== HOW TO COMPLETE THIS TASK ==
Set the data below down again, exactly, with every picture left out.

== PROVIDED DATA ==
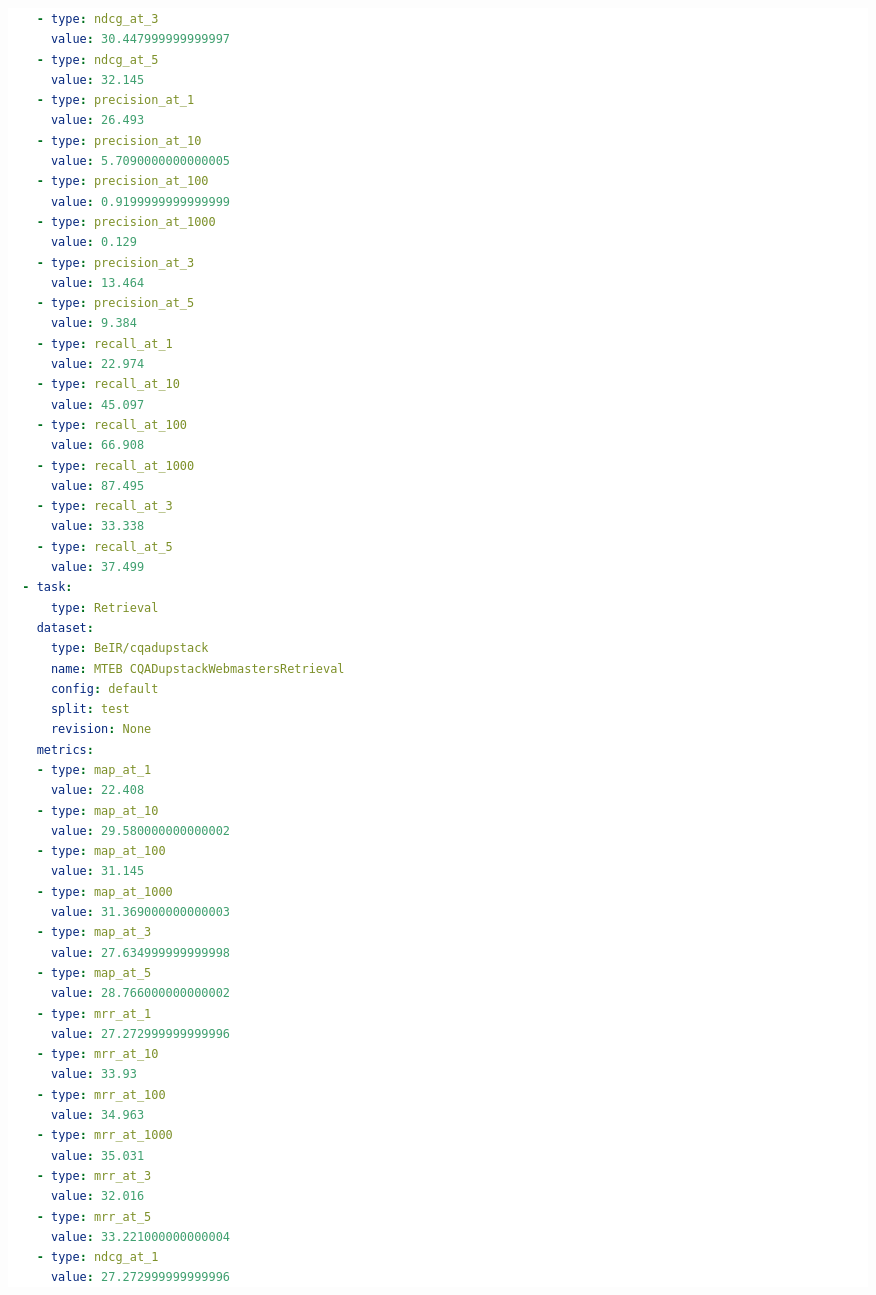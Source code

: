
 ```yaml
    - type: ndcg_at_3
      value: 30.447999999999997
    - type: ndcg_at_5
      value: 32.145
    - type: precision_at_1
      value: 26.493
    - type: precision_at_10
      value: 5.7090000000000005
    - type: precision_at_100
      value: 0.9199999999999999
    - type: precision_at_1000
      value: 0.129
    - type: precision_at_3
      value: 13.464
    - type: precision_at_5
      value: 9.384
    - type: recall_at_1
      value: 22.974
    - type: recall_at_10
      value: 45.097
    - type: recall_at_100
      value: 66.908
    - type: recall_at_1000
      value: 87.495
    - type: recall_at_3
      value: 33.338
    - type: recall_at_5
      value: 37.499
  - task:
      type: Retrieval
    dataset:
      type: BeIR/cqadupstack
      name: MTEB CQADupstackWebmastersRetrieval
      config: default
      split: test
      revision: None
    metrics:
    - type: map_at_1
      value: 22.408
    - type: map_at_10
      value: 29.580000000000002
    - type: map_at_100
      value: 31.145
    - type: map_at_1000
      value: 31.369000000000003
    - type: map_at_3
      value: 27.634999999999998
    - type: map_at_5
      value: 28.766000000000002
    - type: mrr_at_1
      value: 27.272999999999996
    - type: mrr_at_10
      value: 33.93
    - type: mrr_at_100
      value: 34.963
    - type: mrr_at_1000
      value: 35.031
    - type: mrr_at_3
      value: 32.016
    - type: mrr_at_5
      value: 33.221000000000004
    - type: ndcg_at_1
      value: 27.272999999999996
```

== SOLUTION TO THE PROBLEM ==
Source code

:
 ```yaml
    - type: ndcg_at_3
      value: 30.447999999999997
    - type: ndcg_at_5
      value: 32.145
    - type: precision_at_1
      value: 26.493
    - type: precision_at_10
      value: 5.7090000000000005
    - type: precision_at_100
      value: 0.9199999999999999
    - type: precision_at_1000
      value: 0.129
    - type: precision_at_3
      value: 13.464
    - type: precision_at_5
      value: 9.384
    - type: recall_at_1
      value: 22.974
    - type: recall_at_10
      value: 45.097
    - type: recall_at_100
      value: 66.908
    - type: recall_at_1000
      value: 87.495
    - type: recall_at_3
      value: 33.338
    - type: recall_at_5
      value: 37.499
  - task:
      type: Retrieval
    dataset:
      type: BeIR/cqadupstack
      name: MTEB CQADupstackWebmastersRetrieval
      config: default
      split: test
      revision: None
    metrics:
    - type: map_at_1
      value: 22.408
    - type: map_at_10
      value: 29.580000000000002
    - type: map_at_100
      value: 31.145
    - type: map_at_1000
      value: 31.369000000000003
    - type: map_at_3
      value: 27.634999999999998
    - type: map_at_5
      value: 28.766000000000002
    - type: mrr_at_1
      value: 27.272999999999996
    - type: mrr_at_10
      value: 33.93
    - type: mrr_at_100
      value: 34.963
    - type: mrr_at_1000
      value: 35.031
    - type: mrr_at_3
      value: 32.016
    - type: mrr_at_5
      value: 33.221000000000004
    - type: ndcg_at_1
      value: 27.272999999999996
```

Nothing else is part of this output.